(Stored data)
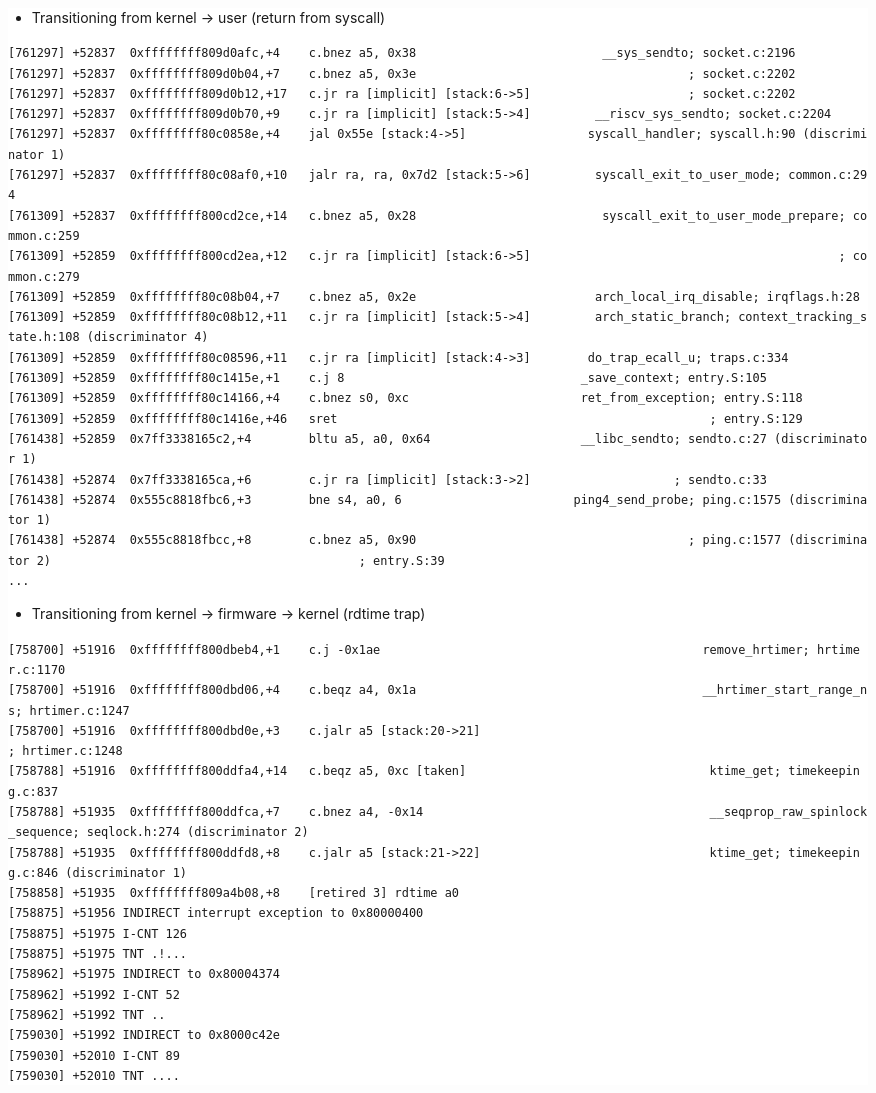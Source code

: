 * Transitioning from kernel -> user (return from syscall)
```
[761297] +52837  0xffffffff809d0afc,+4    c.bnez a5, 0x38                          __sys_sendto; socket.c:2196
[761297] +52837  0xffffffff809d0b04,+7    c.bnez a5, 0x3e                                      ; socket.c:2202
[761297] +52837  0xffffffff809d0b12,+17   c.jr ra [implicit] [stack:6->5]                      ; socket.c:2202
[761297] +52837  0xffffffff809d0b70,+9    c.jr ra [implicit] [stack:5->4]         __riscv_sys_sendto; socket.c:2204
[761297] +52837  0xffffffff80c0858e,+4    jal 0x55e [stack:4->5]                 syscall_handler; syscall.h:90 (discriminator 1)
[761297] +52837  0xffffffff80c08af0,+10   jalr ra, ra, 0x7d2 [stack:5->6]         syscall_exit_to_user_mode; common.c:294
[761309] +52837  0xffffffff800cd2ce,+14   c.bnez a5, 0x28                          syscall_exit_to_user_mode_prepare; common.c:259
[761309] +52859  0xffffffff800cd2ea,+12   c.jr ra [implicit] [stack:6->5]                                           ; common.c:279
[761309] +52859  0xffffffff80c08b04,+7    c.bnez a5, 0x2e                         arch_local_irq_disable; irqflags.h:28
[761309] +52859  0xffffffff80c08b12,+11   c.jr ra [implicit] [stack:5->4]         arch_static_branch; context_tracking_state.h:108 (discriminator 4)
[761309] +52859  0xffffffff80c08596,+11   c.jr ra [implicit] [stack:4->3]        do_trap_ecall_u; traps.c:334
[761309] +52859  0xffffffff80c1415e,+1    c.j 8                                 _save_context; entry.S:105
[761309] +52859  0xffffffff80c14166,+4    c.bnez s0, 0xc                        ret_from_exception; entry.S:118
[761309] +52859  0xffffffff80c1416e,+46   sret                                                    ; entry.S:129
[761438] +52859  0x7ff3338165c2,+4        bltu a5, a0, 0x64                     __libc_sendto; sendto.c:27 (discriminator 1)
[761438] +52874  0x7ff3338165ca,+6        c.jr ra [implicit] [stack:3->2]                    ; sendto.c:33
[761438] +52874  0x555c8818fbc6,+3        bne s4, a0, 6                        ping4_send_probe; ping.c:1575 (discriminator 1)
[761438] +52874  0x555c8818fbcc,+8        c.bnez a5, 0x90                                      ; ping.c:1577 (discriminator 2)                                           ; entry.S:39
...
```

* Transitioning from kernel -> firmware -> kernel (rdtime trap)
```
[758700] +51916  0xffffffff800dbeb4,+1    c.j -0x1ae                                             remove_hrtimer; hrtimer.c:1170
[758700] +51916  0xffffffff800dbd06,+4    c.beqz a4, 0x1a                                        __hrtimer_start_range_ns; hrtimer.c:1247
[758700] +51916  0xffffffff800dbd0e,+3    c.jalr a5 [stack:20->21]                                                       ; hrtimer.c:1248
[758788] +51916  0xffffffff800ddfa4,+14   c.beqz a5, 0xc [taken]                                  ktime_get; timekeeping.c:837
[758788] +51935  0xffffffff800ddfca,+7    c.bnez a4, -0x14                                        __seqprop_raw_spinlock_sequence; seqlock.h:274 (discriminator 2)
[758788] +51935  0xffffffff800ddfd8,+8    c.jalr a5 [stack:21->22]                                ktime_get; timekeeping.c:846 (discriminator 1)
[758858] +51935  0xffffffff809a4b08,+8    [retired 3] rdtime a0
[758875] +51956 INDIRECT interrupt exception to 0x80000400
[758875] +51975 I-CNT 126
[758875] +51975 TNT .!...
[758962] +51975 INDIRECT to 0x80004374
[758962] +51992 I-CNT 52
[758962] +51992 TNT ..
[759030] +51992 INDIRECT to 0x8000c42e
[759030] +52010 I-CNT 89
[759030] +52010 TNT ....
```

* [What you are asked to do] The data above should be returned in full, exactly as written, apart from its images.

* [Solution for this exercise]
Source code

: * Transitioning from kernel -> user (return from syscall)
```
[761297] +52837  0xffffffff809d0afc,+4    c.bnez a5, 0x38                          __sys_sendto; socket.c:2196
[761297] +52837  0xffffffff809d0b04,+7    c.bnez a5, 0x3e                                      ; socket.c:2202
[761297] +52837  0xffffffff809d0b12,+17   c.jr ra [implicit] [stack:6->5]                      ; socket.c:2202
[761297] +52837  0xffffffff809d0b70,+9    c.jr ra [implicit] [stack:5->4]         __riscv_sys_sendto; socket.c:2204
[761297] +52837  0xffffffff80c0858e,+4    jal 0x55e [stack:4->5]                 syscall_handler; syscall.h:90 (discriminator 1)
[761297] +52837  0xffffffff80c08af0,+10   jalr ra, ra, 0x7d2 [stack:5->6]         syscall_exit_to_user_mode; common.c:294
[761309] +52837  0xffffffff800cd2ce,+14   c.bnez a5, 0x28                          syscall_exit_to_user_mode_prepare; common.c:259
[761309] +52859  0xffffffff800cd2ea,+12   c.jr ra [implicit] [stack:6->5]                                           ; common.c:279
[761309] +52859  0xffffffff80c08b04,+7    c.bnez a5, 0x2e                         arch_local_irq_disable; irqflags.h:28
[761309] +52859  0xffffffff80c08b12,+11   c.jr ra [implicit] [stack:5->4]         arch_static_branch; context_tracking_state.h:108 (discriminator 4)
[761309] +52859  0xffffffff80c08596,+11   c.jr ra [implicit] [stack:4->3]        do_trap_ecall_u; traps.c:334
[761309] +52859  0xffffffff80c1415e,+1    c.j 8                                 _save_context; entry.S:105
[761309] +52859  0xffffffff80c14166,+4    c.bnez s0, 0xc                        ret_from_exception; entry.S:118
[761309] +52859  0xffffffff80c1416e,+46   sret                                                    ; entry.S:129
[761438] +52859  0x7ff3338165c2,+4        bltu a5, a0, 0x64                     __libc_sendto; sendto.c:27 (discriminator 1)
[761438] +52874  0x7ff3338165ca,+6        c.jr ra [implicit] [stack:3->2]                    ; sendto.c:33
[761438] +52874  0x555c8818fbc6,+3        bne s4, a0, 6                        ping4_send_probe; ping.c:1575 (discriminator 1)
[761438] +52874  0x555c8818fbcc,+8        c.bnez a5, 0x90                                      ; ping.c:1577 (discriminator 2)                                           ; entry.S:39
...
```

* Transitioning from kernel -> firmware -> kernel (rdtime trap)
```
[758700] +51916  0xffffffff800dbeb4,+1    c.j -0x1ae                                             remove_hrtimer; hrtimer.c:1170
[758700] +51916  0xffffffff800dbd06,+4    c.beqz a4, 0x1a                                        __hrtimer_start_range_ns; hrtimer.c:1247
[758700] +51916  0xffffffff800dbd0e,+3    c.jalr a5 [stack:20->21]                                                       ; hrtimer.c:1248
[758788] +51916  0xffffffff800ddfa4,+14   c.beqz a5, 0xc [taken]                                  ktime_get; timekeeping.c:837
[758788] +51935  0xffffffff800ddfca,+7    c.bnez a4, -0x14                                        __seqprop_raw_spinlock_sequence; seqlock.h:274 (discriminator 2)
[758788] +51935  0xffffffff800ddfd8,+8    c.jalr a5 [stack:21->22]                                ktime_get; timekeeping.c:846 (discriminator 1)
[758858] +51935  0xffffffff809a4b08,+8    [retired 3] rdtime a0
[758875] +51956 INDIRECT interrupt exception to 0x80000400
[758875] +51975 I-CNT 126
[758875] +51975 TNT .!...
[758962] +51975 INDIRECT to 0x80004374
[758962] +51992 I-CNT 52
[758962] +51992 TNT ..
[759030] +51992 INDIRECT to 0x8000c42e
[759030] +52010 I-CNT 89
[759030] +52010 TNT ....
```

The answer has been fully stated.